Working in a hospital during the coronavirus pandemic was an unusual experience for Polly and other student nurses, as they were treated as nurses rather than students, with a greater level of responsibility.

Having mostly cycled for leisure before, Polly turned to her bike as the perfect way to travel to her placement.

She said: “It felt good to get exercise before and after working. When you’ve been on a ward for 13 hours you need some fresh air and even though you’re tired, it’s good to get some exercise.”

But the main benefit for Polly was being able to avoid public transport during the worst part of the coronavirus crisis. Catching the virus would have put her ward’s infection-free status and possibly the health of her patients at risk.

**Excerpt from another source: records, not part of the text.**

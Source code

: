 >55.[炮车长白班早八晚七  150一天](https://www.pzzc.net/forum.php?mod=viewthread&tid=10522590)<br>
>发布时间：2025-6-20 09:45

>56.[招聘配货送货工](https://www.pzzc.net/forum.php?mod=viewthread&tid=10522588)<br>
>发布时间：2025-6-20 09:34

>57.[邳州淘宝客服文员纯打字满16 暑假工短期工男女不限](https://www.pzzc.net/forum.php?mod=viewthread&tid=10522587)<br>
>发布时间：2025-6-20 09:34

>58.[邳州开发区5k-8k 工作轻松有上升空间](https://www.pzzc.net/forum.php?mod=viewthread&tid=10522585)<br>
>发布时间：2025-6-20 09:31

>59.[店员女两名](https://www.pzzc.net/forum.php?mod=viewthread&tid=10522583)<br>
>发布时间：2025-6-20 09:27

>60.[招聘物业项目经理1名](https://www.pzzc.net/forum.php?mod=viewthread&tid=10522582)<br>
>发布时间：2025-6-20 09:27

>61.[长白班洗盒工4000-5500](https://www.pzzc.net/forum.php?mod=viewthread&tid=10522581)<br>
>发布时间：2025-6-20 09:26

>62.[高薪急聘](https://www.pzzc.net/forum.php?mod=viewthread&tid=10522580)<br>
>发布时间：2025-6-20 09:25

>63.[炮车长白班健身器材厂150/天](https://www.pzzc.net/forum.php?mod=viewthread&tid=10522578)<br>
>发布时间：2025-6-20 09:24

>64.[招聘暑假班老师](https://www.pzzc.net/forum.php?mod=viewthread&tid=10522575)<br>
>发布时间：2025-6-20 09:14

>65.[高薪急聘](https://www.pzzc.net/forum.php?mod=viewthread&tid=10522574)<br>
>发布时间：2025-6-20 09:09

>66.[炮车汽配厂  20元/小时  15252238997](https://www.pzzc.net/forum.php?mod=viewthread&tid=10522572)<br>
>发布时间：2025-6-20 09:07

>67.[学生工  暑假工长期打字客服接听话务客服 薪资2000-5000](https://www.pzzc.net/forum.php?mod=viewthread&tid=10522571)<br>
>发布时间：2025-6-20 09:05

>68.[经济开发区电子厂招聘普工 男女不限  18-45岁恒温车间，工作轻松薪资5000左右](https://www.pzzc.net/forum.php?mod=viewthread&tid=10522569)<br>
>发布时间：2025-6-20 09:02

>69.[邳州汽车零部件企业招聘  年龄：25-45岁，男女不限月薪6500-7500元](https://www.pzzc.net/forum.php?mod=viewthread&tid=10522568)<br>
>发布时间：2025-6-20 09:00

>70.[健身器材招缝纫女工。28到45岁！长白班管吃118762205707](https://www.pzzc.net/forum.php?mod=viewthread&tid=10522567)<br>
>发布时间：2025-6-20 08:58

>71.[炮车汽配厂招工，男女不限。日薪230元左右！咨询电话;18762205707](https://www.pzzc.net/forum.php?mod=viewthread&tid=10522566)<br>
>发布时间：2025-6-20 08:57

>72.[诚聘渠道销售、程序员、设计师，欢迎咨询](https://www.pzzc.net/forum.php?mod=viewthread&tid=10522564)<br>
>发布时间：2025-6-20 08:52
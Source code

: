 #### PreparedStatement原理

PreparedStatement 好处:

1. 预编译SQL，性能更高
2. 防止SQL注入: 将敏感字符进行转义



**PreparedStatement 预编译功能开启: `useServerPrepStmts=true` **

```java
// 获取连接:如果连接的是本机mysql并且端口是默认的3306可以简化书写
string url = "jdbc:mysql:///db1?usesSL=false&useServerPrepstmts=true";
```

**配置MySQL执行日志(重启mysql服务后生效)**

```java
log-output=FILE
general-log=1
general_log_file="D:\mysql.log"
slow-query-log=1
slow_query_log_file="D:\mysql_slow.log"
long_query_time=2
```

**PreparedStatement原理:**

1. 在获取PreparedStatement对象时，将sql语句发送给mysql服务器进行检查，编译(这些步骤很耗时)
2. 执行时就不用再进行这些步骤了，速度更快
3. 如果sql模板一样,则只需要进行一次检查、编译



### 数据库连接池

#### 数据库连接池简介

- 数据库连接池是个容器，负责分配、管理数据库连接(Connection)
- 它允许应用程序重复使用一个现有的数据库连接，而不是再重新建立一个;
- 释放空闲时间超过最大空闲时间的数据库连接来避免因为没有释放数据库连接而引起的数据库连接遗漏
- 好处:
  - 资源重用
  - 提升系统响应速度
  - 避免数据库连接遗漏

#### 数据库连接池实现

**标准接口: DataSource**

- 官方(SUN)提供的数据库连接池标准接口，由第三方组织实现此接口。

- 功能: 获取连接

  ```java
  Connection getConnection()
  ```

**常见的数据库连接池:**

The WheelNess project has made such a huge difference to my life the last couple of years for my physical health and wellbeing

Polly Talbot, student nurse

She said: “If I hadn’t been able to cycle to the placement at that time, worrying about it all would have made me anxious. Having the bike really gave me peace of mind.”

As well as providing transport to her placement, Polly’s bike has been the passport to explore Edinburgh and many other areas. Lockdown gave her the chance to cycle all round Edinburgh with her sister, taking advantage of the quieter streets to really get to know the city.

She said: “We've probably cycled every street of Edinburgh as well as going to North Berwick, Peebles, Galashiels and more. I cycled to Carstairs, in Lanarkshire, in the rain which was still wonderful.”

It was a 110km return trip to Berwick-upon-Tweed with her sister one weekend in early September that tipped her over the 1,000km mark, as measured by her Garmin app.

Her next plans are to take part in a triathlon, and then to start exploring Glasgow, where her sister is planning to move soon.

“My sister is really keen and has already started picking out routes for us to follow, so I’m really excited about that – eventually we’ll cover the whole of Scotland!”

Starting on that day in freshers’ week two years ago, Polly’s cycling journey has had a real impact on her.

She said: “The WheelNess project has made such a huge difference to my life the last couple of years for my physical health and wellbeing”.